Georgia Tech has been selected to the 2019 class of Beckman Scholars Program Awardees. The Arnold and Mabel Beckman Foundation gives these awards annually to colleges and universities that support basic research in chemistry and life sciences.
Georgia Tech is one of only 13 institutions in the U.S. to be named to the 2019 class. The Institute last participated in the program in 2008.
This award enables Tech to offer through 2021 six undergraduate scholarships – each worth about $20,000. Scholars must commit to working in chemistry or life science research continuously for 15 months with any of the following College of Sciences faculty:
- School of Chemistry and Biochemistry: M.G. Finn, Stefan France, Nicholas Hud, Raquel Lieberman, Adegboyega Oyelere, Angus Wilkinson, and Ronghu Wu
- School of Biological Sciences: Gregory Gibson, Michael Goodisman, Lin Jiang, Julia Kubanek, Frank Stewart, and Todd Streelman
- School of Physics: Daniel Goldman and Simon Sponberg
"The Beckman Scholars Program provides support for our most talented undergraduates to participate in immersive and extended research experiences," says David Collard, interim dean of the College of Sciences, who serves as director of the program at Georgia Tech. "The participating faculty are among the most accomplished mentors of undergraduate researchers in the College of Sciences".

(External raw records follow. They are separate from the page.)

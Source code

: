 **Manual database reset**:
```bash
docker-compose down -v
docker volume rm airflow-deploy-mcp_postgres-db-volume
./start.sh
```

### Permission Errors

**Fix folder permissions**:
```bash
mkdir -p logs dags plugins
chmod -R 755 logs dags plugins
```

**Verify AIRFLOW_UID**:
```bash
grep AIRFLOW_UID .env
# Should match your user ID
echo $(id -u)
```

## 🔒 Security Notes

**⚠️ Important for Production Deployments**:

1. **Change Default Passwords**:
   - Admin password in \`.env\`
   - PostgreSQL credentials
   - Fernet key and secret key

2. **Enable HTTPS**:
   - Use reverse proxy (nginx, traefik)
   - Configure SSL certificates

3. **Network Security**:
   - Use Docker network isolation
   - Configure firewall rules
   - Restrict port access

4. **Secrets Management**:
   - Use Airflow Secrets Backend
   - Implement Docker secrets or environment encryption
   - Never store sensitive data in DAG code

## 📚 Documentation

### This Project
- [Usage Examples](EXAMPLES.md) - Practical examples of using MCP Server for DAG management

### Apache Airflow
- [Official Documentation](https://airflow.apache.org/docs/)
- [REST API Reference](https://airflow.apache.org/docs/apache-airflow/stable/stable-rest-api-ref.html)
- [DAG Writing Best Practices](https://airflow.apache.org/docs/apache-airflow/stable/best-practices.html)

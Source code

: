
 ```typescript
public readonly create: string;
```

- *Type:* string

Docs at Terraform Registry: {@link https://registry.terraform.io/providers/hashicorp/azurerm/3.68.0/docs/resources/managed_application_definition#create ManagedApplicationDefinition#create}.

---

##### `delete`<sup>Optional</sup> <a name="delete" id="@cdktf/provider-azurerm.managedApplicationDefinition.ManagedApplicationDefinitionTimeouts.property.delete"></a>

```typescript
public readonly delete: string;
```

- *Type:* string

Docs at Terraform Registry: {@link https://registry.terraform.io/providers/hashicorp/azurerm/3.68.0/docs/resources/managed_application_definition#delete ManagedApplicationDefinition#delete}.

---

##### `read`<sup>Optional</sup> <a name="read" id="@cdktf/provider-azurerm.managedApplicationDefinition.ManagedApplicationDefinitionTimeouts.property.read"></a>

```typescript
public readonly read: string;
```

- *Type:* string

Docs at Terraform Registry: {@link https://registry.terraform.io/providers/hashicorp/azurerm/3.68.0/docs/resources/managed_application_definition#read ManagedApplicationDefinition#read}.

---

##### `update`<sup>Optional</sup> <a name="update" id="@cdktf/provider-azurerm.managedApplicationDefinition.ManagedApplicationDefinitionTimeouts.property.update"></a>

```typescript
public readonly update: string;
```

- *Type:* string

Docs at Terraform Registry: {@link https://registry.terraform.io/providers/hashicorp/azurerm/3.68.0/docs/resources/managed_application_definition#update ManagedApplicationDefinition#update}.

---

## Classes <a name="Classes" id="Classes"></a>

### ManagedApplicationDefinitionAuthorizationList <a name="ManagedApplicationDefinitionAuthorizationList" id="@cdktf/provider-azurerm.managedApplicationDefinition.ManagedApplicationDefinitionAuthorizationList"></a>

Previous Georgia Tech Beckman Scholars have published their undergraduate research in prestigious peer-reviewed journals and presented it at national conferences. They have gone to top graduate programs and medical schools and entered into rewarding careers.
Among them is Rebecca Hood, a former biochemistry major who graduated in 2010. Georgia Tech selected her to receive a Beckman scholarship because of her commitment to research. She was first introduced to undergraduate research as part of a course with Nicholas Hud when she was a first-year student, and then she worked with Adegboyega “Yomi” Oyelere for three years.
In Oyelere’s lab, Hood tested the efficacy of anticancer drugs developed and synthesized by Oyelere’s group. That undergraduate research experience yielded two publications, one in Bioorganic Medicinal Chemistry Letters and another in the Journal of Medicinal Chemistry.
“The scholarship allowed me to really focus on my undergraduate research,” Hood says. “Before I got the scholarship, I considering stopping my research to get a job to pay for living expenses. The scholarship meant I could continue my research and get paid.”
Hood is a Ph.D. student at Oregon Health and Science University (OHSU). She believes the undergraduate research made possible by her Beckman scholarship helped her find employment immediately after receiving her B.S. degree. After working in a research lab at Emory University, she moved to OHSU. She hopes to complete her Ph.D. degree in 2019.
“I am positive that I would not be in my current graduate program without having gotten a strong foundation in research during my time as an undergraduate at Georgia Tech. That was made possible by the scholarship and Dr. Oyelere’s mentorship.”